Records for this exercise:
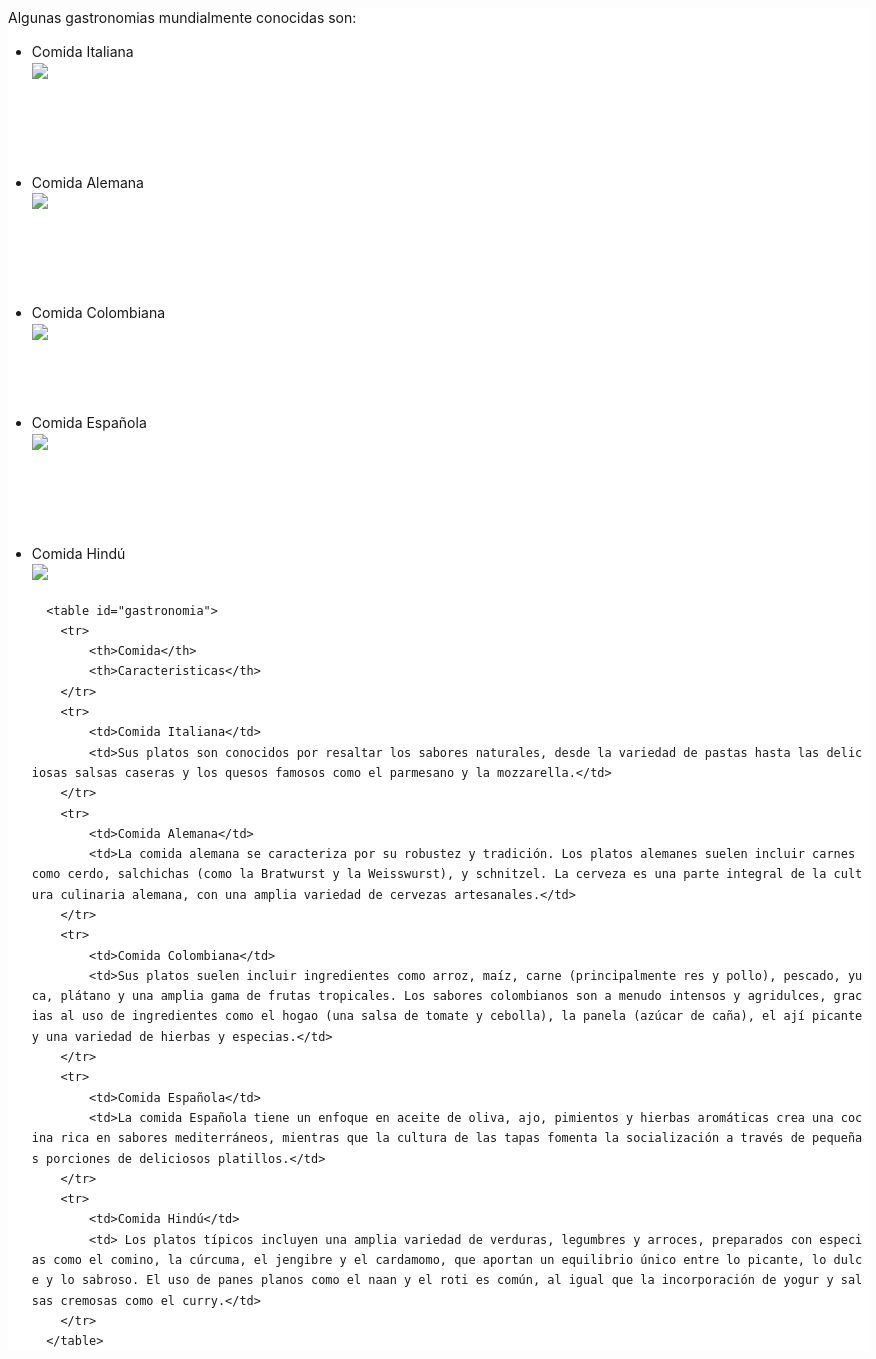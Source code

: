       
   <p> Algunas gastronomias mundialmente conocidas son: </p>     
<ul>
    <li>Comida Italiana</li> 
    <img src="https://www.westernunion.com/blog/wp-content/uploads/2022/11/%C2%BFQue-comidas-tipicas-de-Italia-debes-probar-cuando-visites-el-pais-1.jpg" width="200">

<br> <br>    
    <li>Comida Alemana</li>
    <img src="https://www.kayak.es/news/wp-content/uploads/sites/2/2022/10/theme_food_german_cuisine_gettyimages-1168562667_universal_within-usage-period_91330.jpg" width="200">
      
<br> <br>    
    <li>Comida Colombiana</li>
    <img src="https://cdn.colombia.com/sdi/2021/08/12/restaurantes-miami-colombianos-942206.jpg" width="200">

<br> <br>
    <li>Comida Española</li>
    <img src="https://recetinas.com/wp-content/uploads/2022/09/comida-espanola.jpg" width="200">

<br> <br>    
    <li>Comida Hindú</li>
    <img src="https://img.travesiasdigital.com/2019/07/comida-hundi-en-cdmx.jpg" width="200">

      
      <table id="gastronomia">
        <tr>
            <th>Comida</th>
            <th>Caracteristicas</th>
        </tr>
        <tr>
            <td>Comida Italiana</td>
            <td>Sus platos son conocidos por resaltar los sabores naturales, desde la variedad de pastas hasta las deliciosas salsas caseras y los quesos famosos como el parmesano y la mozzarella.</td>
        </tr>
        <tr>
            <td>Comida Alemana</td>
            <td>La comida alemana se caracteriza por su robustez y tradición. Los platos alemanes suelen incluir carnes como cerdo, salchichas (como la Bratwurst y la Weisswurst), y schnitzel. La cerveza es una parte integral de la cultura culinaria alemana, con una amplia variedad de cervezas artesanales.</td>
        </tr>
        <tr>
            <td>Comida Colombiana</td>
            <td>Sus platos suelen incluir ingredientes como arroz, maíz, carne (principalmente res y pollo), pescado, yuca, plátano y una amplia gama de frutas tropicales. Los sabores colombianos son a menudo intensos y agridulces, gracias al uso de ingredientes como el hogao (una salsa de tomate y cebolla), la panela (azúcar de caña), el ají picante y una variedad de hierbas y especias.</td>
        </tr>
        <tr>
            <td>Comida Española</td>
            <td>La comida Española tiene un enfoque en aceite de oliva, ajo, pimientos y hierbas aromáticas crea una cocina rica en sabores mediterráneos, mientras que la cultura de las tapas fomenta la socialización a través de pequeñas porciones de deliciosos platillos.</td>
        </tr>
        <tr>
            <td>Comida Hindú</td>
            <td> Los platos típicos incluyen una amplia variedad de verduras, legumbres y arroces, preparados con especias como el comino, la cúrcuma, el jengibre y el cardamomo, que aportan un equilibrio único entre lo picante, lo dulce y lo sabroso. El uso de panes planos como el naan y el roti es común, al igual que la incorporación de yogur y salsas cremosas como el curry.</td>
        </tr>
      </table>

Problem to work on: A word-for-word copy of the entries above is what is needed, without any images.

Solved problem:
Source code

:       
   <p> Algunas gastronomias mundialmente conocidas son: </p>     
<ul>
    <li>Comida Italiana</li> 
    <img src="https://www.westernunion.com/blog/wp-content/uploads/2022/11/%C2%BFQue-comidas-tipicas-de-Italia-debes-probar-cuando-visites-el-pais-1.jpg" width="200">

<br> <br>    
    <li>Comida Alemana</li>
    <img src="https://www.kayak.es/news/wp-content/uploads/sites/2/2022/10/theme_food_german_cuisine_gettyimages-1168562667_universal_within-usage-period_91330.jpg" width="200">
      
<br> <br>    
    <li>Comida Colombiana</li>
    <img src="https://cdn.colombia.com/sdi/2021/08/12/restaurantes-miami-colombianos-942206.jpg" width="200">

<br> <br>
    <li>Comida Española</li>
    <img src="https://recetinas.com/wp-content/uploads/2022/09/comida-espanola.jpg" width="200">

<br> <br>    
    <li>Comida Hindú</li>
    <img src="https://img.travesiasdigital.com/2019/07/comida-hundi-en-cdmx.jpg" width="200">

      
      <table id="gastronomia">
        <tr>
            <th>Comida</th>
            <th>Caracteristicas</th>
        </tr>
        <tr>
            <td>Comida Italiana</td>
            <td>Sus platos son conocidos por resaltar los sabores naturales, desde la variedad de pastas hasta las deliciosas salsas caseras y los quesos famosos como el parmesano y la mozzarella.</td>
        </tr>
        <tr>
            <td>Comida Alemana</td>
            <td>La comida alemana se caracteriza por su robustez y tradición. Los platos alemanes suelen incluir carnes como cerdo, salchichas (como la Bratwurst y la Weisswurst), y schnitzel. La cerveza es una parte integral de la cultura culinaria alemana, con una amplia variedad de cervezas artesanales.</td>
        </tr>
        <tr>
            <td>Comida Colombiana</td>
            <td>Sus platos suelen incluir ingredientes como arroz, maíz, carne (principalmente res y pollo), pescado, yuca, plátano y una amplia gama de frutas tropicales. Los sabores colombianos son a menudo intensos y agridulces, gracias al uso de ingredientes como el hogao (una salsa de tomate y cebolla), la panela (azúcar de caña), el ají picante y una variedad de hierbas y especias.</td>
        </tr>
        <tr>
            <td>Comida Española</td>
            <td>La comida Española tiene un enfoque en aceite de oliva, ajo, pimientos y hierbas aromáticas crea una cocina rica en sabores mediterráneos, mientras que la cultura de las tapas fomenta la socialización a través de pequeñas porciones de deliciosos platillos.</td>
        </tr>
        <tr>
            <td>Comida Hindú</td>
            <td> Los platos típicos incluyen una amplia variedad de verduras, legumbres y arroces, preparados con especias como el comino, la cúrcuma, el jengibre y el cardamomo, que aportan un equilibrio único entre lo picante, lo dulce y lo sabroso. El uso de panes planos como el naan y el roti es común, al igual que la incorporación de yogur y salsas cremosas como el curry.</td>
        </tr>
      </table>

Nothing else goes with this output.